A drop in the water levels at the Hongmen Reservoir in China's Nancheng County in the city of Fuzhou has revealed an ancient Buddha statue, which archaeologists believe is around 600 years old.
The head of the structure was first discovered by villagers late last year after the water levels were brought down by more than 10 metres for a hydro-power gate renovation project.
On 15 January, an archaeological team completed its underwater mission under the State Administration of Cultural Heritage and Jiangxi Provincial Research Institute of Archaeology.
According to the research, the 3.8 metre-tall statue was carved onto a cliff face. Based on the style of the carving, Xu Changqing, director of the Research Institute of Archaeology of Jiangxi province believes it belonged to the Ming Dynasty (1368-1644).

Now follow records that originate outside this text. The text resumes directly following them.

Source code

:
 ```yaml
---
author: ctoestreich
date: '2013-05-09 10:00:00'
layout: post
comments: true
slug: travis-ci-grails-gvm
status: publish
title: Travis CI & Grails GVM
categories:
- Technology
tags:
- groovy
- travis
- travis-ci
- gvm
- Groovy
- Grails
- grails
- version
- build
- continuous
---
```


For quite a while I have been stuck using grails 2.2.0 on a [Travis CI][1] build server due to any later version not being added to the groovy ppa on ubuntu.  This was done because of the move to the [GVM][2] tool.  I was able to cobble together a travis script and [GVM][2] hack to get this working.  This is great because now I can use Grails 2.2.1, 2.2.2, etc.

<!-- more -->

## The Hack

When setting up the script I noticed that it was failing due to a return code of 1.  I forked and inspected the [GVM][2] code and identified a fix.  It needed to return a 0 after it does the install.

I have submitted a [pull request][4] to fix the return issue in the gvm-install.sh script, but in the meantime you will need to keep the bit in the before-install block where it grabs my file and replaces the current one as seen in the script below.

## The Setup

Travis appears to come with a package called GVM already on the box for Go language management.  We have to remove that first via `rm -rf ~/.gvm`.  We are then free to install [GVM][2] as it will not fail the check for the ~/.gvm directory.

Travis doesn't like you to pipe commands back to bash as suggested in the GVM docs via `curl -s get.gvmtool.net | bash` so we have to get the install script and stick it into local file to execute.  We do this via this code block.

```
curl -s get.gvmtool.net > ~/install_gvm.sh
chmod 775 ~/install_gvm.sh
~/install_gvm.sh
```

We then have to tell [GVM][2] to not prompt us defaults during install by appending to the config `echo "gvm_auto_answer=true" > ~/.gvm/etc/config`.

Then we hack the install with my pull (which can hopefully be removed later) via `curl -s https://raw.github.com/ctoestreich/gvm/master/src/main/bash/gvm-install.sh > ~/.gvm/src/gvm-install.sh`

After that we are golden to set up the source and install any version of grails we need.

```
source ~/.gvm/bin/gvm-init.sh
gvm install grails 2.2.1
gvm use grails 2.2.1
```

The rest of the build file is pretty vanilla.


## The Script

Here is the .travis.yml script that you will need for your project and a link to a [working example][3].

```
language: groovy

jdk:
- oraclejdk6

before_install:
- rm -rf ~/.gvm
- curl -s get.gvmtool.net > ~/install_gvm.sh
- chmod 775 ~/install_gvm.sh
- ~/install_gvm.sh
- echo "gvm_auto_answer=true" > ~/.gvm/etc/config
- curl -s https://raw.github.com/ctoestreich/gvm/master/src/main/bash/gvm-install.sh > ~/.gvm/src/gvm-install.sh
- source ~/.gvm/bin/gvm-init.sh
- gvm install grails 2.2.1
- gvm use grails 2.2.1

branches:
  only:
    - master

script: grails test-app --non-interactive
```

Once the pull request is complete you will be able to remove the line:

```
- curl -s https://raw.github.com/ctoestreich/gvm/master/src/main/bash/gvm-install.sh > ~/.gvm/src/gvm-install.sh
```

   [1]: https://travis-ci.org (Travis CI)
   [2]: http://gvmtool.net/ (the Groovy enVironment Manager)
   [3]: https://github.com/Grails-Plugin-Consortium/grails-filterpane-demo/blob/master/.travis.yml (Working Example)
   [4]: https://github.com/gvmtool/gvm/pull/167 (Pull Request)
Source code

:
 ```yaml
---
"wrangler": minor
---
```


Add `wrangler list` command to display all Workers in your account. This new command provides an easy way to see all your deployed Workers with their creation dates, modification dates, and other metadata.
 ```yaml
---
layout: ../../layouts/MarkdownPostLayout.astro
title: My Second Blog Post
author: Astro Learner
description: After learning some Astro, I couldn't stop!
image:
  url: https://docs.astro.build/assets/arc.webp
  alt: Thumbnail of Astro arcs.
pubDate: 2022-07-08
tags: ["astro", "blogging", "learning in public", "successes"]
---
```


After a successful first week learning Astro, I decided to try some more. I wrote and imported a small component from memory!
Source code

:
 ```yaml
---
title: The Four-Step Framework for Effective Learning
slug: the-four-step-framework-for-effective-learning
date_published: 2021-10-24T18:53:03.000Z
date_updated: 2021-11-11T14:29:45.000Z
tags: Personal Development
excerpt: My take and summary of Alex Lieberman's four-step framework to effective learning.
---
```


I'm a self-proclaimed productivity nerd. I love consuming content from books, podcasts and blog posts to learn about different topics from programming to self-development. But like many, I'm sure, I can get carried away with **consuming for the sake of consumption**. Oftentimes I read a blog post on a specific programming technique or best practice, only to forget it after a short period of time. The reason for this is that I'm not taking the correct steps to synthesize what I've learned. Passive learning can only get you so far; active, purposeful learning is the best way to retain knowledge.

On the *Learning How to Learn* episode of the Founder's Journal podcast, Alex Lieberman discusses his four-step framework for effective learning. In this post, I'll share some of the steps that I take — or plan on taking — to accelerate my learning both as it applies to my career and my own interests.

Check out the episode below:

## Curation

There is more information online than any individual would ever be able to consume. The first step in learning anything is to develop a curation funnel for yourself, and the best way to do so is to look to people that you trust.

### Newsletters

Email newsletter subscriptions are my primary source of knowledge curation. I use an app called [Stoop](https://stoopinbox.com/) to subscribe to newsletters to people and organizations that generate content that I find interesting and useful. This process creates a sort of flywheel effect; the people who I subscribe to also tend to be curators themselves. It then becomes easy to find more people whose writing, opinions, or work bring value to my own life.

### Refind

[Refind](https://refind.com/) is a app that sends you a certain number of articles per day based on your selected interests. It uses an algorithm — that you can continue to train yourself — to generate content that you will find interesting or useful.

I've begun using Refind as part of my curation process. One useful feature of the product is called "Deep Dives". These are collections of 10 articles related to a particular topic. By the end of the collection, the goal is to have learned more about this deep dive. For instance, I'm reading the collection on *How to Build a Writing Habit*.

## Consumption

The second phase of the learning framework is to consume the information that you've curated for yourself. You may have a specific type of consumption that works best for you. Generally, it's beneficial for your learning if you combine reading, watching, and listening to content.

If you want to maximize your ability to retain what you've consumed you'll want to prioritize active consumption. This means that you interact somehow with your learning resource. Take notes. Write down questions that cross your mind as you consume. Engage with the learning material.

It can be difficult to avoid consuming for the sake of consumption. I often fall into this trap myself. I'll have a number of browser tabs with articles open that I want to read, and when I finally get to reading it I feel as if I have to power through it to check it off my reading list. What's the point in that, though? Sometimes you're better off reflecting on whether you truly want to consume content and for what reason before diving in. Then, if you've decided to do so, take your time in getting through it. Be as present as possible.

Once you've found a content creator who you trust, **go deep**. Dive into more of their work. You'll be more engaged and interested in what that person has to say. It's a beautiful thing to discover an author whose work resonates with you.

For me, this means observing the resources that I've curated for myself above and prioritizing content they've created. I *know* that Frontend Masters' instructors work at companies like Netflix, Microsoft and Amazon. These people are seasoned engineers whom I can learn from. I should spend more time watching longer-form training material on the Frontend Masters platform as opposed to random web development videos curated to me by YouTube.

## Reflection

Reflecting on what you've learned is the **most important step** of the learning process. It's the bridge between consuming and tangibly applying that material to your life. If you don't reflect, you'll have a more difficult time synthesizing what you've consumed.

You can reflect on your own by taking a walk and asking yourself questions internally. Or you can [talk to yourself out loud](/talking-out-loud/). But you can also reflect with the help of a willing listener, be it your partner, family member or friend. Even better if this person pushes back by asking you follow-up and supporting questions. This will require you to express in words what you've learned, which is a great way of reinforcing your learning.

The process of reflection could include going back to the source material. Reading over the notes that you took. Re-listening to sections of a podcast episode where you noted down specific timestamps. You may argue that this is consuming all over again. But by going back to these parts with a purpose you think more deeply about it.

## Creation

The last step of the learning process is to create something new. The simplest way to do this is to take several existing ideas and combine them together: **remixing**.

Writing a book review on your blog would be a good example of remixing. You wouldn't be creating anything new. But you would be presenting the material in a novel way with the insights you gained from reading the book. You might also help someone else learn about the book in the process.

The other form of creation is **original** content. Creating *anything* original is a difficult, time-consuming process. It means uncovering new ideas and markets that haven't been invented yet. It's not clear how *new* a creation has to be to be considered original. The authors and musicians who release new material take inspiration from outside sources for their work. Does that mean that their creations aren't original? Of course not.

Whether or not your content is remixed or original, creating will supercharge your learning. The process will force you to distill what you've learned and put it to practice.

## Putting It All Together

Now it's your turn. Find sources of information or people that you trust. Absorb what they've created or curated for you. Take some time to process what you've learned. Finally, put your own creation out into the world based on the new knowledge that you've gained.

"A preliminary study of the statue suggests it was probably built during early Ming Dynasty, maybe even earlier as the Yuan Dynasty," Xu told CNN.
Researchers also discovered inscriptions and the base of a hall under the water measuring 165 square metres. Together the carvings indicate that it could have been part of a temple.
According to local records, the reservoir was built on the ruins of an ancient town called Xiaoshi -- an important trade center between Jiangxi and Fujian provinces. The temple was built at the intersection of two rivers and was meant to protect boats from the harsh cross currents.
The archaeological team will attempt to expand its research to involve the surrounding area.